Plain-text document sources
........

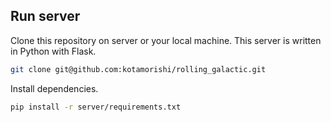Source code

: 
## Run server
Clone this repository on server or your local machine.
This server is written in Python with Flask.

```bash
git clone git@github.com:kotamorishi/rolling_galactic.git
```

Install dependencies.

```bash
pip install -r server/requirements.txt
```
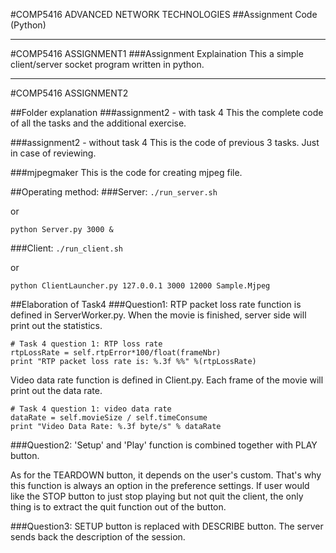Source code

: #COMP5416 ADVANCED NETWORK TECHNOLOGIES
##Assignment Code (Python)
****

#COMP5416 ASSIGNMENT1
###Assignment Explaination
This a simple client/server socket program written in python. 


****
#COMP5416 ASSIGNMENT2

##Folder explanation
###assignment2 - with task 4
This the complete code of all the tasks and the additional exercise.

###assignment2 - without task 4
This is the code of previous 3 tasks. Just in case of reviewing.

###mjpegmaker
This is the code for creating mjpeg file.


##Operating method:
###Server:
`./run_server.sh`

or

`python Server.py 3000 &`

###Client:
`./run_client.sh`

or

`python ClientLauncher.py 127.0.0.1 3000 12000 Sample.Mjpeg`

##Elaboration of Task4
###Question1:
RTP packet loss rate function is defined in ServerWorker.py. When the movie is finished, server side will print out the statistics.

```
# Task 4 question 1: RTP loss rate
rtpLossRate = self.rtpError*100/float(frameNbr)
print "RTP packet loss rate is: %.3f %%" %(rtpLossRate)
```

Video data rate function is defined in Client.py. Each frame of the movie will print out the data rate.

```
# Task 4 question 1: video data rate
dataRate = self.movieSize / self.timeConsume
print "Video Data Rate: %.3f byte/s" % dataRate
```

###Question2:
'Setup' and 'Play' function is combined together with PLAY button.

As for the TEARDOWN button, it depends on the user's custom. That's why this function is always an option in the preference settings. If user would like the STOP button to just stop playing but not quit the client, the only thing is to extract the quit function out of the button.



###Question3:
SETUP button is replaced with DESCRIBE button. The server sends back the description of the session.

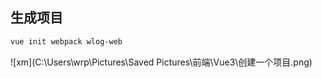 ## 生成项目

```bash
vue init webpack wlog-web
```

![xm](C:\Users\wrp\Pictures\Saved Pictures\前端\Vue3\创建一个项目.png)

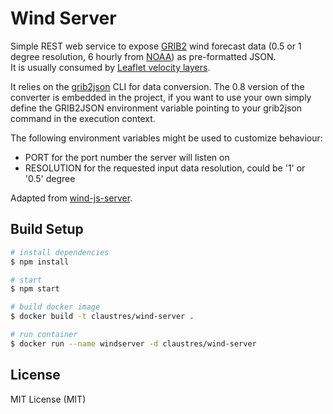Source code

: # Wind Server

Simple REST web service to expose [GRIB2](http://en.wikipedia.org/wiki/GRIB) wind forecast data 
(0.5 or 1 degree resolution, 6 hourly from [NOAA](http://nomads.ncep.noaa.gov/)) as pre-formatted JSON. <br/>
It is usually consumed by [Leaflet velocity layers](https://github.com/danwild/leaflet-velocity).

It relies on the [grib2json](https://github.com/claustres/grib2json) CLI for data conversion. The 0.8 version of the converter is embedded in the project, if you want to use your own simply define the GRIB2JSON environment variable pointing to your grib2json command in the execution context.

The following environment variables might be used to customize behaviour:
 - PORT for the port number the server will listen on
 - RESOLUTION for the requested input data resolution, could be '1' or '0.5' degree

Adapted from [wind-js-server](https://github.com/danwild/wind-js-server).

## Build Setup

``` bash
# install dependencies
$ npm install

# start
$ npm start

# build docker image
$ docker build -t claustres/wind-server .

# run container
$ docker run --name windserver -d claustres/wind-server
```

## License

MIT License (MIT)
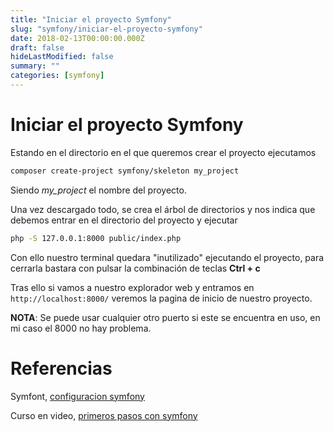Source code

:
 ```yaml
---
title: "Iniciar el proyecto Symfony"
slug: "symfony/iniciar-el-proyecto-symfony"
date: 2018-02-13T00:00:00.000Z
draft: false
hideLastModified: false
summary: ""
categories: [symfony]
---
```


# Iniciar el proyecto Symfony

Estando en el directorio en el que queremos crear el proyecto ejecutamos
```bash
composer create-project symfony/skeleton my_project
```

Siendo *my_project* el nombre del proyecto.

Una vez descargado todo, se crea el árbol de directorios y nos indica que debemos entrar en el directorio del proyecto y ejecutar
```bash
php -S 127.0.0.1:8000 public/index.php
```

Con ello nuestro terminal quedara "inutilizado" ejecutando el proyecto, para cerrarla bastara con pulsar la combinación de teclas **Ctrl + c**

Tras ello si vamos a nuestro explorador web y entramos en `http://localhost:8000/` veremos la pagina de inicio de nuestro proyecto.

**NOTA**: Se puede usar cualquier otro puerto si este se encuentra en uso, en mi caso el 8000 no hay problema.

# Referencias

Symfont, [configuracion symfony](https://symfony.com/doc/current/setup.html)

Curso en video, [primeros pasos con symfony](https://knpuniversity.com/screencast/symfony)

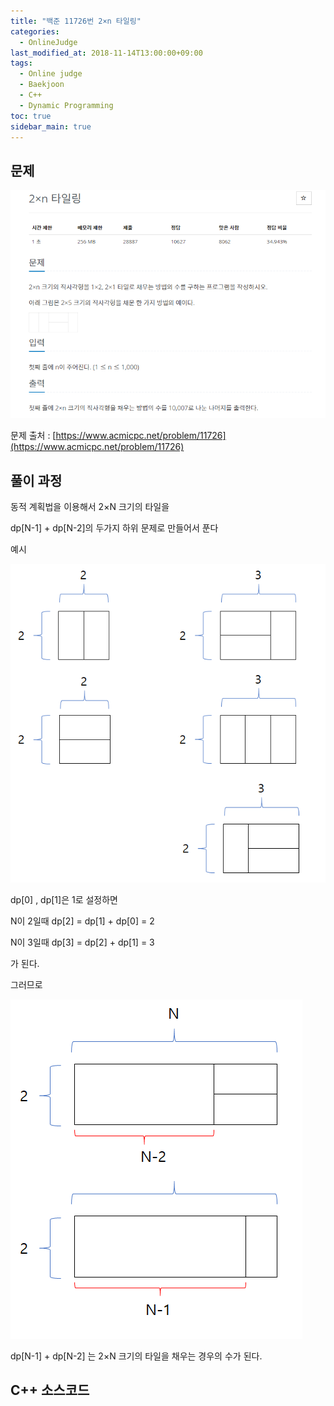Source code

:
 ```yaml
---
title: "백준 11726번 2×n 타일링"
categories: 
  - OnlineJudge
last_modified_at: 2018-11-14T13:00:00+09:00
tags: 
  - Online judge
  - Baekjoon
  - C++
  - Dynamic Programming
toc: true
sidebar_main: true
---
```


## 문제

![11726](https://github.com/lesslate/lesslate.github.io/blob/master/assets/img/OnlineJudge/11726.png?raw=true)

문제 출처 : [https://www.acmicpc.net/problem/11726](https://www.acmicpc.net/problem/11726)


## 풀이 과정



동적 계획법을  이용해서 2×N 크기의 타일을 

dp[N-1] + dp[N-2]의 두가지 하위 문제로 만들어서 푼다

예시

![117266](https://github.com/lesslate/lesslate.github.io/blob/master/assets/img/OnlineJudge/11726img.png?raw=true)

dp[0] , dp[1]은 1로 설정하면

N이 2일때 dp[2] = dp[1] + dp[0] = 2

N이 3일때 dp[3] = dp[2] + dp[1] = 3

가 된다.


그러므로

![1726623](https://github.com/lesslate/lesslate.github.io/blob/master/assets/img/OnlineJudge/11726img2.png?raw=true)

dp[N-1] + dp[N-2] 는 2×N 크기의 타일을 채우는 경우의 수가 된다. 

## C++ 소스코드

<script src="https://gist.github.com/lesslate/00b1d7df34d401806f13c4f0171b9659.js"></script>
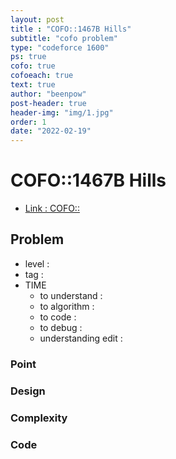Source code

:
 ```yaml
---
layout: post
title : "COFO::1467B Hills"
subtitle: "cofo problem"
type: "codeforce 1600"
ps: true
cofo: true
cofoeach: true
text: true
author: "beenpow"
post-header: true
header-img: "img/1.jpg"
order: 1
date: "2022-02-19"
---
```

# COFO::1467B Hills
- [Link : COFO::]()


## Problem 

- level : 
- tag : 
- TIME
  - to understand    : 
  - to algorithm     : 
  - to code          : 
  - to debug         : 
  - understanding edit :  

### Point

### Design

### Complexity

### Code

........

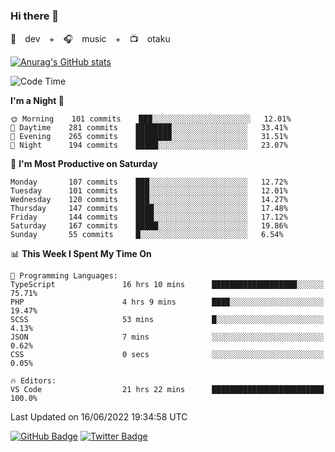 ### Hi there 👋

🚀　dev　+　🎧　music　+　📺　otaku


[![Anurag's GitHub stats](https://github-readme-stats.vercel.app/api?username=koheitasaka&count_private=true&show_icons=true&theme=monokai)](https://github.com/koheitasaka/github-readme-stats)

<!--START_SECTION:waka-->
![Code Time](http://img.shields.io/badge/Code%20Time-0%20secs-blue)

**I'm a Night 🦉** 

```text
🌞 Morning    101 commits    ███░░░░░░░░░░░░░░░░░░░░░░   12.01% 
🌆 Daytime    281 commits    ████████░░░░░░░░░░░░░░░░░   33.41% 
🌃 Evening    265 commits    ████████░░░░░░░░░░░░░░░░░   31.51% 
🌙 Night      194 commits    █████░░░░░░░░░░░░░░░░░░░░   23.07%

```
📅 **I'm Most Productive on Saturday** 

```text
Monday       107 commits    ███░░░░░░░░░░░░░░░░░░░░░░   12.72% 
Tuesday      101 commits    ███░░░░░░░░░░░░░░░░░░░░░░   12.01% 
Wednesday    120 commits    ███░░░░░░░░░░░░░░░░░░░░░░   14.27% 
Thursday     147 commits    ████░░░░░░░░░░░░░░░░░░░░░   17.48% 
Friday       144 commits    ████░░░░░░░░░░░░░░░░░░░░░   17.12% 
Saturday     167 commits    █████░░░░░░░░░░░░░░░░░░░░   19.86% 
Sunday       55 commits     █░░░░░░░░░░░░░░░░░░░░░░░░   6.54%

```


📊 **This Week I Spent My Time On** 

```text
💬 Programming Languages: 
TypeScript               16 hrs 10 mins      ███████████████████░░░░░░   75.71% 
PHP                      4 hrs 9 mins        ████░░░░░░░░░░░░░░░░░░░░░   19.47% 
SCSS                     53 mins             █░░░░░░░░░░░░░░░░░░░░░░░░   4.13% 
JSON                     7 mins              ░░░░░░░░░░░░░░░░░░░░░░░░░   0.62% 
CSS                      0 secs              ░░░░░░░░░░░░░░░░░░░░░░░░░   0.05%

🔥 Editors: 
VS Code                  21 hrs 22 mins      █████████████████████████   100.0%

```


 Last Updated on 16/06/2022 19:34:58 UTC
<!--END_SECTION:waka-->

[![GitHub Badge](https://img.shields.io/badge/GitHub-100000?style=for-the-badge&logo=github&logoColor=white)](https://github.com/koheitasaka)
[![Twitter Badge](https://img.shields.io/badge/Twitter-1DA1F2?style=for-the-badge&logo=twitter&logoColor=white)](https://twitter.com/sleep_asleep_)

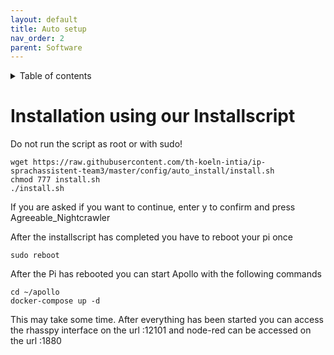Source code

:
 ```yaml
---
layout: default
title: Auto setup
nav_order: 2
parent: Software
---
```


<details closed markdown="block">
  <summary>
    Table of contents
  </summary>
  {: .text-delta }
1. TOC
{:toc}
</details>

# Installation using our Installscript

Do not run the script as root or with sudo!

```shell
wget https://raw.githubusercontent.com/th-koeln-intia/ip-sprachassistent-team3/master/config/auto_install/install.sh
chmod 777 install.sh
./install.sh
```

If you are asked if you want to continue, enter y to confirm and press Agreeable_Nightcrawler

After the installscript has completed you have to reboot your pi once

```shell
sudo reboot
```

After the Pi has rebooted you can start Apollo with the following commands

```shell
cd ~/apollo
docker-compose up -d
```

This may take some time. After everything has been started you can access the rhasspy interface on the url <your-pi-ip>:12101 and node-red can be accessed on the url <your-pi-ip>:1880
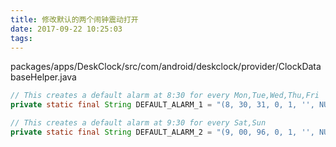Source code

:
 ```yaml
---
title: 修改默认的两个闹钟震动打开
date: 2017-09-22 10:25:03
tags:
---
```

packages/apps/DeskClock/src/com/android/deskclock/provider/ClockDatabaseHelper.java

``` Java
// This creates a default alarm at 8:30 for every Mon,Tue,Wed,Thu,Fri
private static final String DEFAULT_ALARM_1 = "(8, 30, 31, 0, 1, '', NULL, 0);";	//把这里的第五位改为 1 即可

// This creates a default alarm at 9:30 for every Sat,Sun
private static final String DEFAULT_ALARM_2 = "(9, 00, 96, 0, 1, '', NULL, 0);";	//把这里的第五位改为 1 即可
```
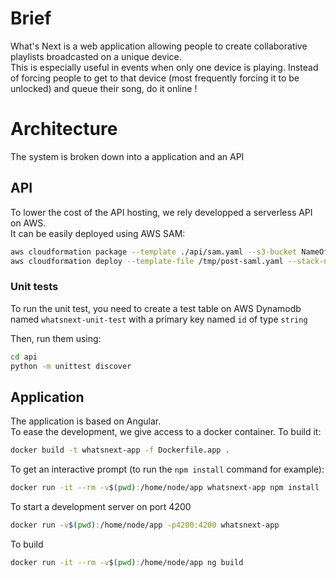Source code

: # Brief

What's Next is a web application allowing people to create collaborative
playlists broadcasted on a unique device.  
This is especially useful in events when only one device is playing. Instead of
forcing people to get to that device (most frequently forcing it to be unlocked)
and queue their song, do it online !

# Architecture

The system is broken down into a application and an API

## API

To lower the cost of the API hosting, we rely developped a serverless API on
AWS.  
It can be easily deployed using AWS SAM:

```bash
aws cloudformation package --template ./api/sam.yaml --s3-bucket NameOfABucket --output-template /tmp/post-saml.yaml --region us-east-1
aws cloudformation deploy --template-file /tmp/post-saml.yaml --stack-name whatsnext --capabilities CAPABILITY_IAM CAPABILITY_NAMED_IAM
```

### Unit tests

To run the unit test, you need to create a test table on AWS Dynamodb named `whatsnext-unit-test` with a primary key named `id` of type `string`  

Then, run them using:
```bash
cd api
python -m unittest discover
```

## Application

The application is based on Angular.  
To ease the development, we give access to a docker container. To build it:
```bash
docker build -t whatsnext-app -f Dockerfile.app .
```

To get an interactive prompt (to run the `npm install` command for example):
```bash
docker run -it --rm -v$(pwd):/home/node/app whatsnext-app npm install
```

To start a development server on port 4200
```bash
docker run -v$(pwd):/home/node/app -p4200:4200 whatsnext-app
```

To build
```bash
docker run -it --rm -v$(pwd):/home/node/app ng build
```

........

• What the task requires: Search the entries for "self" and show every line that has it.

• Solution for this exercise:
rtpLossRate = self.rtpError*100/float(frameNbr)
dataRate = self.movieSize / self.timeConsume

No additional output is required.